ULTIMO AGGIORNAMENTO 7:30

 

Partiamo dalla fine: a conclusione della penultima giornata di “consultazioni” (il giro si chiuderà questa mattina con l’incontro, in diretta streaming, con la delegazione del Movimento 5 Stelle), il premier incaricato, Pierluigi Bersani, è apparso stranamente fiducioso.

“E’ stata una giornata impegnativa, ma certamente interessante – ha esordito ieri quando ha raggiunto la sala Aldo Moro della Camera per riferire ai giornalisti – Credo si possa dire questo: certamente i problemi rimangono, ma mi pare che si cominci a comprendere meglio, anche perché lo sto spiegando meglio, quale è la proposta che si delinea per le riforme“. “La possibilità di una novità vera – ha spiegato Bersani – di un percorso non solo parlamentare che possa portare a risultati esigibili in tempi certi”.

“Dall’inizio ho puntato su questa formula – ha aggiunto il segretario del Pd – trovare un quadro di corresponsabilità e chiedere che questo percorso non venga impedito. Il mio lavoro è questo: mettere in trasparenza e dare al mio Paese un’opportunità di cambiamento. “Non lo so se esagero – ha concluso l’aspirante premier – ma mi pare che la consapevolezza che la mia non è una proposta improvvisata stia aumentando”. Parole che hanno tradito un cauto ottimismo. Ma per cosa? Quando le due delegazioni politiche incontrate ieri, Pdl-Lega e Scelta Civica, hanno dato la loro versione dei fatti, la situazione è apparsa tutt’altro che risolta. O prossima a risolversi.
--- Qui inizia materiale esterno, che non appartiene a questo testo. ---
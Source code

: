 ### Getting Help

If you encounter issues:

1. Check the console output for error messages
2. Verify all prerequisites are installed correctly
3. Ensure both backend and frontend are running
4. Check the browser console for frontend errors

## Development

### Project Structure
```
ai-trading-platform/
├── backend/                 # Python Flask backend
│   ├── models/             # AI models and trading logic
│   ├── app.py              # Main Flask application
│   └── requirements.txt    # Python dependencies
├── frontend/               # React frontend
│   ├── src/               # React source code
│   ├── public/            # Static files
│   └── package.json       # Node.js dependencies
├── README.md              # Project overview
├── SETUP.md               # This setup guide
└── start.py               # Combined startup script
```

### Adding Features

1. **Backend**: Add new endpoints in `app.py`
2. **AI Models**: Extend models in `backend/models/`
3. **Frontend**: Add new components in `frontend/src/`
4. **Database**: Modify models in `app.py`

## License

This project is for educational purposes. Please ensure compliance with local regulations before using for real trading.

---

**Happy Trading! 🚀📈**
“Le posizioni restano molto distanti – ha dichiarato il segretario del Pdl, Angelino Alfano – e se resteranno così distanti anche nelle prossime 48 ore, noi ribadiremo che l’unica strada è quella di andare al voto“. Qualche spiraglio, in perfetto politichese, lo ha forse concesso Roberto Maroni“La Lega condivide la posizione espressa dal segretario Alfano – ha messo in chiaro – Noi auspichiamo che nasca un governo a guida politica, basta con i governi tecnici, che duri perché solo un governo di questo tipo può affrontare e risolvere i problemi”. 

E cosa dire di Scelta Civica? Anche dalla galassia montiana il sostegno al futuribile governo Bersani è apparso sostanzialmente “frenato”: “Abbiamo chiesto al presidente incaricato un ulteriore sforzo – ha spiegato il portavoce Andrea Olivero – che indichi la volontà di un maggiore coinvolgimento di tutte quelle forze politiche che possono contribuire all’avvio della legislatura”. “Abbiamo comunicato la nostra intenzione – ha aggiunto l’esponente di Scelta Civica – di riservarci la valutazione per eventualmente dare il nostro apporto fattivo al tentativo che Bersani sta provando a portare a buon fine. Ci sentiremo nelle prossime ore”. 

Sommato al “niet” che il democratico incasserà questa mattina dal Movimento 5 Stelle, il quadro appare tutt’altro che roseo.